Cyber security or how to manage vulnerabilities in industrial environments

A vulnerability is a failure in a process or system that may turn into a threat gateway, so the more vulnerable it is, the greater the risk.

In an industrial plant, there are two environments that need to be secured, the operational one (OT) and the information technology one (IT), the latter requiring a greater level of interconnectivity to make the plants more efficient, automating processes. This is where the crux of the matter lies. In industrial automation, variables related with real-time processes come into play, meaning that, when faced with a vulnerability, the impact is greater, because we face interruptions to activity which, in turn, implies costs and delays.

The aim is to protect, on the one hand, the availability of the information in the first environment and, on the other, the confidentiality of the data, in the second. That’s why it’s important to tackle cyber security right from the product design phase to delivery.

Subsequently, today, in industrial plants we find many systems (hardware and software) deployed that are able to communicate over a network and which have never been audited, meaning we could face many security breaches.

Of course, up until now this wasn’t a big problem because plant networks were generally internal, but now there is more and more software that needs to connect to the Internet. This means that the attack surface is bigger. That is, not only are we facing software damage, but also hardware damage, which means that in addition to loss or theft of information we are dealing with damage to the equipment itself. In industrial processes, problems can be related to malfunctions in production that lead to physical problems such as damage to machines, raw materials, etc.

Fortunately, there is growing awareness of the need to secure industrial systems, but... how do we deal with these vulnerabilities?

First of all, we have to change our mindset and not only be reactive, that is, respond or act when an attack occurs, but also be proactive, establishing preventive response models and identifying possible vulnerabilities.

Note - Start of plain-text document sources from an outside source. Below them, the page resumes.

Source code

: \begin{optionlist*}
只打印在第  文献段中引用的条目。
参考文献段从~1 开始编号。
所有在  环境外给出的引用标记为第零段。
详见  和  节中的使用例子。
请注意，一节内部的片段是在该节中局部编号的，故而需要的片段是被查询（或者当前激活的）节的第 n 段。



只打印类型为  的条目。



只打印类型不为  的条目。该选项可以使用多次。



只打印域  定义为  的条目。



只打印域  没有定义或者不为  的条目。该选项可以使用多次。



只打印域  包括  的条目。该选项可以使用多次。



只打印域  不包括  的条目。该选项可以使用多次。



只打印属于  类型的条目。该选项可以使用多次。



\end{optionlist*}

That’s why it’s necessary to monitor processes and systems and perform follow-ups to detect possible security flaws. This is the starting point for having safe and available infrastructures.

Equally, although it may not have occurred to us, having up-to-date software is another of the most important defenses. Something that’s guaranteed in Cloud with the SaaS model, something which we firmly advocate at Lantek in order for SMEs to jump on the digitalization train in a safe environment.

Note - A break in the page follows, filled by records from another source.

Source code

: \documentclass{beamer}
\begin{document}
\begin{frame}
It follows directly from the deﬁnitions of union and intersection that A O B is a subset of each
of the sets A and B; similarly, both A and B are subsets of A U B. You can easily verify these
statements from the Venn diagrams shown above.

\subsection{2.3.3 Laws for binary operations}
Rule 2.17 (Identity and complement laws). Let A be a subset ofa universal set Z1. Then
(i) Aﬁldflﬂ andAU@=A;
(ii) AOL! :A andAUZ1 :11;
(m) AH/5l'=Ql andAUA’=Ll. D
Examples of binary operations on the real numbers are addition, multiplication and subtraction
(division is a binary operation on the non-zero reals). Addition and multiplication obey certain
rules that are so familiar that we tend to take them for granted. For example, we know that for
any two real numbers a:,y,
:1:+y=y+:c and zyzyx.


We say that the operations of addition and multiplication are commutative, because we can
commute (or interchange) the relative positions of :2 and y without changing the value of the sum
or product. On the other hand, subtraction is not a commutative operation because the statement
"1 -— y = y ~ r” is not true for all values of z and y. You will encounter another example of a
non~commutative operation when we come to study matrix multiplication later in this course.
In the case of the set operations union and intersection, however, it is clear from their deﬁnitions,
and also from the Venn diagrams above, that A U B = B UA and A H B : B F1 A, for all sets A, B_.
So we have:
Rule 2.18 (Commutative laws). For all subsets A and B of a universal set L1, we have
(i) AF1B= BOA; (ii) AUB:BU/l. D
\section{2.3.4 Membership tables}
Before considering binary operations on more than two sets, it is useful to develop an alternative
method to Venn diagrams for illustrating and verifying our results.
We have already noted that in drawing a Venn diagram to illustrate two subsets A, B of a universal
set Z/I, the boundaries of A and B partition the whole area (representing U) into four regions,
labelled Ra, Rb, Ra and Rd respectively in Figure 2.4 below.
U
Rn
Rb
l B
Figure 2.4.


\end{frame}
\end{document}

What type of technologies should be associated with cybersecurity projects?

• IoT. The Internet of Things has been a significant introduction for all plants, sensorizing machines and processes to make interconnectivity between them possible. And it will be increasingly present with the arrival of 5G networks.
• Cloud. The cloud is no longer just a space to store data, but, thanks to artificial intelligence, machine learning and Big Data, it is capable of processing and analyzing information to offer predictive and prospective responses. A big step forward for our plants, and secured with encryption in each of the information nodes.
• Big Data. Said to be the new oil for companies, it’s an attractive source of wealth for cyber attackers on the lookout for a security breach to steal information and sell it to the highest bidder.

Cybersecurity predictions

INCIBE, the security incident response center of the Ministry of Economic Affairs and Digital Transformation, has made a series of predictions regarding cybersecurity in the industrial sector, an increasingly attractive market for cybercriminals, as they can obtain more lucrative benefits, either by selling information or deleting it, warns the public body.

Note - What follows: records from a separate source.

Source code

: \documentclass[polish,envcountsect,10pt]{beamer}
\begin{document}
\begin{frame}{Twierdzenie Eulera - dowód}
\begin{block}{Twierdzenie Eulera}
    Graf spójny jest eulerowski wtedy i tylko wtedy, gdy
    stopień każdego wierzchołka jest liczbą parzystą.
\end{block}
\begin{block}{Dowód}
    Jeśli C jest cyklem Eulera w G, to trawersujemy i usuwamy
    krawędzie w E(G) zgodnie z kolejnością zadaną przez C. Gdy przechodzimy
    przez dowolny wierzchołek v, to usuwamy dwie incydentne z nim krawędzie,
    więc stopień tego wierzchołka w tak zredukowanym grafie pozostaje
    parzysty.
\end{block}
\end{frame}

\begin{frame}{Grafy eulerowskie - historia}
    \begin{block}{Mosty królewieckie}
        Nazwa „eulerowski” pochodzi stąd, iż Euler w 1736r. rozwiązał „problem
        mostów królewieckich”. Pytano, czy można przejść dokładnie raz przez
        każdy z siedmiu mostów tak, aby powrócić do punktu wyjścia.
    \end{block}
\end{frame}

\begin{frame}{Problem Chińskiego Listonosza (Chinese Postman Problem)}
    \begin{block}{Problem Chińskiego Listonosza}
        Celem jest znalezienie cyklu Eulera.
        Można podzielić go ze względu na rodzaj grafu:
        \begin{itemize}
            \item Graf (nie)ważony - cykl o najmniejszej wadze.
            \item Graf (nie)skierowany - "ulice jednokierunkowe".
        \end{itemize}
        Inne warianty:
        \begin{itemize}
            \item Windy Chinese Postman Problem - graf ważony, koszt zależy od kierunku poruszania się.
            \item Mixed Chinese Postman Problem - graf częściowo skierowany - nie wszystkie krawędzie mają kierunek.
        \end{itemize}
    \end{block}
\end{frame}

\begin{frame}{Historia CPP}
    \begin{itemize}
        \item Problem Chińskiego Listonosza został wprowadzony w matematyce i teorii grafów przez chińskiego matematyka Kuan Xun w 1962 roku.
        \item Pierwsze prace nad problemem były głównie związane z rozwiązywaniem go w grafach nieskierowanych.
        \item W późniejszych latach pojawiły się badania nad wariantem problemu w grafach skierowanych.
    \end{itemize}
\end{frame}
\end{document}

• SCI security will become more conventional. Investing in securing environments is not only a concern for large companies, more and more SMEs are joining this trend because, due to their size, they are even more vulnerable.
• Tools for exploiting vulnerabilities. According to the INCIBE, cyberattacks on OT environments will multiply in the coming years with increasingly specific objectives.
• Active detection. Given the sophistication of cyberattacks, companies will take action and stop giving reactive responses instead being more proactive, acting and actively fighting new threats.
• Continuous monitoring in control networks. Despite the increased use of encrypted protocols, monitoring will be one of the most important aspects to identify new cyberattacks. However, these types of tools need to evolve in order to operate with encrypted traffic.
• The attack surface is getting bigger and bigger. As we mentioned at the beginning, the need to connect machines and processes to the Internet in order to automate processes or work remotely increases the opportunities for cybercriminals.
• Drills. That’s right, another of INCIBE’s predictions is the need for companies to carry out cyber-attack drills, which will allow them to train their teams in how to defend themselves.

At Lantek, we use encryption standards and ciphers that are accepted as "strong" by the IT security sector. In some cases, we use a security plus known as mutual authentication, meaning that both the server and our plant systems present a certificate. This happens, for example, in our communication solution between the local infrastructure and Cloud, Sherlock.

Ultimately, we should see cybersecurity as yet another element to consider when making our plants intelligent to prevent them from being vulnerable not only to unforeseen downtime, theft or deletion of data, but also to reputation issues. Because, believe it or not, it’s even more difficult to recover from that kind of collateral damage.